As shown in FIG. 4, it extends along the surface of the scale plate 40A.

The pointers 100 and 110 are constructed as described above. The reason is that when the pointers 100 and 110 are arranged in parallel, the distance between the pointers 100 and 110 is determined by the base ends of the pointer portions 102 and 112. Both rotation base parts 101 and 111
This is to make it narrower than the case where it is supported at the center of each surface.

Further, in the fifth embodiment, both hands 10
The setting specifications of 0 and 110 are stored in the memory 92 instead of the setting specifications of the pointers 50 and 60.
The setting specifications of 00 and 110 are as follows.

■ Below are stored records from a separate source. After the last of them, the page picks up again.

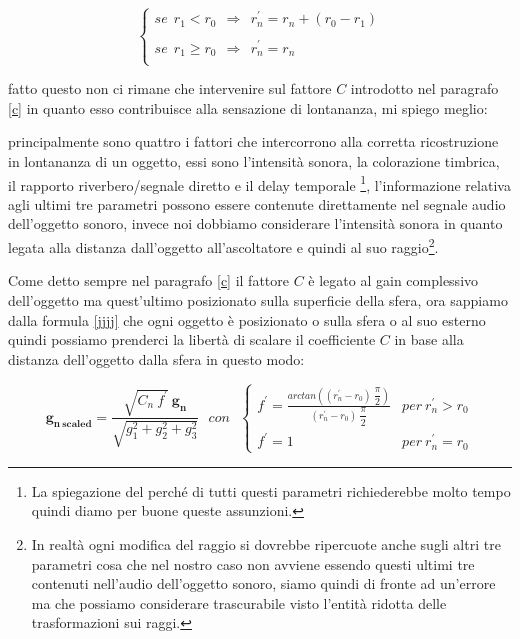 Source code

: \documentclass[12pt,a4paper]{report}
\begin{document}
\begin{equation}
\left\{\begin{matrix}
se\ \  r_1 < r_0\ \ \Rightarrow \ \ r_n^{\prime} = r_n+(r_0 - r_1) \\
\\
se\ \  r_1 \geq r_0\ \ \Rightarrow \ \ r_n^{\prime} = r_n\\
\end{matrix}\right.
\label{jjjj}
\end{equation}

fatto questo non ci rimane che intervenire sul fattore $C$ introdotto nel paragrafo \ref{c} in quanto esso contribuisce alla sensazione di lontananza, mi spiego meglio:

principalmente sono quattro i fattori che intercorrono alla corretta ricostruzione in lontananza di un oggetto, essi sono l'intensità sonora, la colorazione timbrica, il rapporto riverbero/segnale diretto e il delay temporale \footnote{La spiegazione del perché di tutti questi parametri richiederebbe molto tempo quindi diamo per buone queste assunzioni.}, l'informazione relativa agli ultimi tre parametri possono essere contenute direttamente nel segnale audio dell'oggetto sonoro, invece noi dobbiamo considerare l'intensità sonora in quanto legata alla distanza dall'oggetto all'ascoltatore e quindi al suo raggio\footnote{In realtà ogni modifica del raggio si dovrebbe ripercuote anche sugli altri tre parametri cosa che nel nostro caso non avviene essendo questi ultimi tre contenuti nell'audio dell'oggetto sonoro, siamo quindi di fronte ad un'errore ma che possiamo considerare trascurabile visto l'entità ridotta delle trasformazioni sui raggi.}.

Come detto sempre nel paragrafo \ref{c} il fattore $C$ è legato al gain complessivo dell'oggetto ma quest'ultimo posizionato sulla superficie della sfera, ora sappiamo dalla formula \ref{jjjj} che ogni oggetto è posizionato o sulla sfera o al suo esterno quindi possiamo prenderci la libertà di scalare il coefficiente $C$ in base alla distanza dell'oggetto dalla sfera in questo modo:

\begin{equation}
\boldsymbol{g_{n\ scaled}} = \dfrac{\sqrt{C_n \ f^{\prime}}\ \boldsymbol{g_n}}{\sqrt{g_1^2 +g_2^2 + g_3^2}} \ \ \ con \ \ \ \left\{\begin{matrix}
f^{\prime}= \frac{arctan\left((r_n^{\prime}-r_0)\ \dfrac{\pi}{2}\right)}{(r_n^{\prime}-r_0)\ \dfrac{\pi}{2}} & per\ r_n^{\prime}>r_0
\\
f^{\prime}=1 & per\ r_n^{\prime}=r_0
\end{matrix}\right.
\label{kkkk}
\end{equation}
\end{document}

That is,
Regarding the setting specifications of both hands 100 and 110, with respect to the hand 100, the "minimum scale designation position" is set to "position 45 ° clockwise from directly below" of the setting specification d, and the "rotation direction" is set to the setting specification a. "Clockwise" and "rotation angle width" is the pointer 60
The setting specification a for the pointer 110 is "150 °", the "minimum graduation indicating position" is the "position of 45 ° clockwise from directly below" of the setting specification d for the pointer 50, and the "rotation direction" is set. "Counterclockwise" in specification b, "rotation angle width"
Is selected from the data in the chart of FIG. 4 so as to be “150 °” of the setting specification a. The other configuration is the above second
It is similar to the embodiment.

In the fifth embodiment configured as described above, when the control circuit 90 is directly connected to the positive terminal of the battery B as in the second embodiment, this control circuit 9
0 operates by being supplied with power from the battery B, and reads the setting specifications of both hands 100 and 110 from the stored chart data in the memory 91 and stores them in the memory 92 substantially in the same manner as in the second embodiment.

With such storage, the control circuit 90 concerned
Drives and controls the rotating inner units 20, 30 based on the stored data in the memory 92 (stored data in the fifth embodiment). As a result, the pointer 100 is rotated by the rotary inner unit 30 so that the pointer portion 102 indicates "0 km / h" corresponding to the minimum scale of the scale portion 40c.
The 0 is rotated by the rotating internal unit 20 so that the pointer 112 indicates "0 rpm" corresponding to the minimum scale of the scale 40d. Therefore, the pointer 100 indicates the minimum scale of the scale portion 40c (at a position of 45 ° in the clockwise direction from directly below) on the surface of the scale plate 40A,
The pointer 60 is the minimum scale of the scale portion 40b on the surface of the scale plate 40 (at a position of 45 ° clockwise from directly below).
Instruct.

In this state, when the passenger vehicle is in the traveling state as the ignition switch IG is turned on as in the case of the second embodiment, the control circuit 90 moves within the rotation based on the detection output of the vehicle speed sensor 70. By controlling the driving of the machine 30, the pointer 100 is rotated along the scale 40c at the upper side in the figure of FIG. 8 on the surface of the scale 40A to indicate the vehicle speed, and is rotated based on the detection output of the rotation sensor 80. By controlling the driving of the internal combustion machine 20, the pointer 110 is set on the surface of the graduation board 40A at the lower side in FIG.
Rotate along d to indicate the engine speed. Here, for example, when the vehicle speed increases, the pointer 100 rotates along the scale portion 40c in the clockwise direction shown in FIG. 8, and the pointer 110 rotates along the scale portion 40d in the counterclockwise direction shown in FIG. Move.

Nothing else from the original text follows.